ひとり牢にたたずむクイントゥスを苦しめるのは、自身が生み出す陰惨な妄想なのである。
例えば、クイントゥスが漬かる液体の正体について考えてみよう。
液体を形作る大部分は、屋敷が立つ丘に流れる清潔な湧水であった。
とはいえ、それは過去の事実であり、循環を失った水は腐敗し、粘性を帯びた藻とカビを育む羊水となる。
さらに、腐り水には後から数え切れぬ負のエッセンスが加えられてゆく。
クイントゥスの汗、クイントゥスの垢、クイントゥスの唾液、クイントゥスの血液、クイントゥスの吐物、クイントゥスの尿、クイントゥスの糞便、クイントゥスの皮膚のかけら、クイントゥスの毛髪……

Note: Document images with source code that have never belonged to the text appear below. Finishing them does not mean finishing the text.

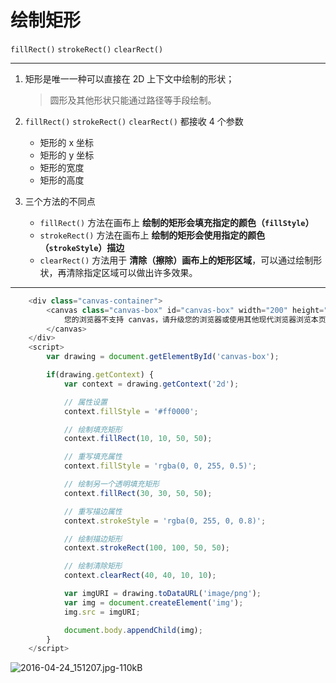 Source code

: # 绘制矩形
`fillRect()` `strokeRect()` `clearRect()`

---

1. 矩形是唯一一种可以直接在 2D 上下文中绘制的形状；
    > 圆形及其他形状只能通过路径等手段绘制。

2. `fillRect()` `strokeRect()` `clearRect()` 都接收 4 个参数
    * 矩形的 x 坐标
    * 矩形的 y 坐标
    * 矩形的宽度
    * 矩形的高度

3. 三个方法的不同点
    * `fillRect()` 方法在画布上 **绘制的矩形会填充指定的颜色（`fillStyle`）**
    * `strokeRect()` 方法在画布上 **绘制的矩形会使用指定的颜色（`strokeStyle`）描边**
    * `clearRect()` 方法用于 **清除（擦除）画布上的矩形区域**，可以通过绘制形状，再清除指定区域可以做出许多效果。

---
```javascript
    <div class="canvas-container">
        <canvas class="canvas-box" id="canvas-box" width="200" height="200">
            您的浏览器不支持 canvas，请升级您的浏览器或使用其他现代浏览器浏览本页面！
        </canvas>
    </div>
    <script>
        var drawing = document.getElementById('canvas-box');

        if(drawing.getContext) {
            var context = drawing.getContext('2d');

            // 属性设置
            context.fillStyle = '#ff0000';

            // 绘制填充矩形
            context.fillRect(10, 10, 50, 50);

            // 重写填充属性
            context.fillStyle = 'rgba(0, 0, 255, 0.5)';

            // 绘制另一个透明填充矩形
            context.fillRect(30, 30, 50, 50);

            // 重写描边属性
            context.strokeStyle = 'rgba(0, 255, 0, 0.8)';

            // 绘制描边矩形
            context.strokeRect(100, 100, 50, 50);

            // 绘制清除矩形
            context.clearRect(40, 40, 10, 10);

            var imgURI = drawing.toDataURL('image/png');
            var img = document.createElement('img');
            img.src = imgURI;

            document.body.appendChild(img);
        }
    </script>
```

![2016-04-24_151207.jpg-110kB][1]


  [1]: http://static.zybuluo.com/yangfch3/zveuzhdiku1h75hjova6z8v8/2016-04-24_151207.jpg
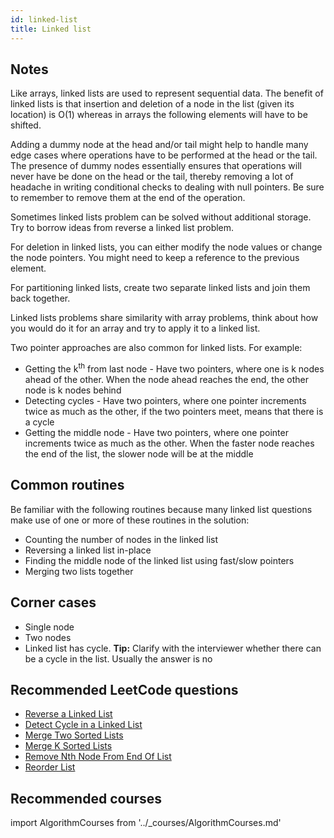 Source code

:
 ```yaml
---
id: linked-list
title: Linked list
---
```


## Notes

Like arrays, linked lists are used to represent sequential data. The benefit of linked lists is that insertion and deletion of a node in the list (given its location) is O(1) whereas in arrays the following elements will have to be shifted.

Adding a dummy node at the head and/or tail might help to handle many edge cases where operations have to be performed at the head or the tail. The presence of dummy nodes essentially ensures that operations will never have be done on the head or the tail, thereby removing a lot of headache in writing conditional checks to dealing with null pointers. Be sure to remember to remove them at the end of the operation.

Sometimes linked lists problem can be solved without additional storage. Try to borrow ideas from reverse a linked list problem.

For deletion in linked lists, you can either modify the node values or change the node pointers. You might need to keep a reference to the previous element.

For partitioning linked lists, create two separate linked lists and join them back together.

Linked lists problems share similarity with array problems, think about how you would do it for an array and try to apply it to a linked list.

Two pointer approaches are also common for linked lists. For example:

- Getting the k<sup>th</sup> from last node - Have two pointers, where one is k nodes ahead of the other. When the node ahead reaches the end, the other node is k nodes behind
- Detecting cycles - Have two pointers, where one pointer increments twice as much as the other, if the two pointers meet, means that there is a cycle
- Getting the middle node - Have two pointers, where one pointer increments twice as much as the other. When the faster node reaches the end of the list, the slower node will be at the middle

## Common routines

Be familiar with the following routines because many linked list questions make use of one or more of these routines in the solution:

- Counting the number of nodes in the linked list
- Reversing a linked list in-place
- Finding the middle node of the linked list using fast/slow pointers
- Merging two lists together

## Corner cases

- Single node
- Two nodes
- Linked list has cycle. **Tip:** Clarify with the interviewer whether there can be a cycle in the list. Usually the answer is no

## Recommended LeetCode questions

- [Reverse a Linked List](https://leetcode.com/problems/reverse-linked-list/)
- [Detect Cycle in a Linked List](https://leetcode.com/problems/linked-list-cycle/)
- [Merge Two Sorted Lists](https://leetcode.com/problems/merge-two-sorted-lists/)
- [Merge K Sorted Lists](https://leetcode.com/problems/merge-k-sorted-lists/)
- [Remove Nth Node From End Of List](https://leetcode.com/problems/remove-nth-node-from-end-of-list/)
- [Reorder List](https://leetcode.com/problems/reorder-list/)

## Recommended courses

import AlgorithmCourses from '../\_courses/AlgorithmCourses.md'

<AlgorithmCourses />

最近牢へ入れられたクイントゥス一人をとっても、膨大な汚染が液体を変質させている。
なにより、この水牢の味を知ったのはクイントゥスだけではない。
つまり、無数の奴隷と一人の娼婦が、その肉体と代謝物を水へ溶け込ませたのである。
クイントゥスが思うに、精神に崩壊の兆しを得たのはクイントゥスのみならず、他も一様の結果をたどり、そこで生まれた狂気や意識の明滅と混濁という目に見えぬ負のエネルギーも、腐液に溶け込み水牢を満たしているであろう。
死にゆく人体をとりこんだ究極の腐敗の混ぜ薬が、いまクイントゥスの肌と粘膜を通して浸透してくる。
やがて浸透が臓腑のきわ、体の奥底まで達したと感じたところで、クイントゥスの神経はぶつりと音を立てながらちぎれ、クイントゥスにこの世のものと思われぬ絶叫をあげせしめるのである。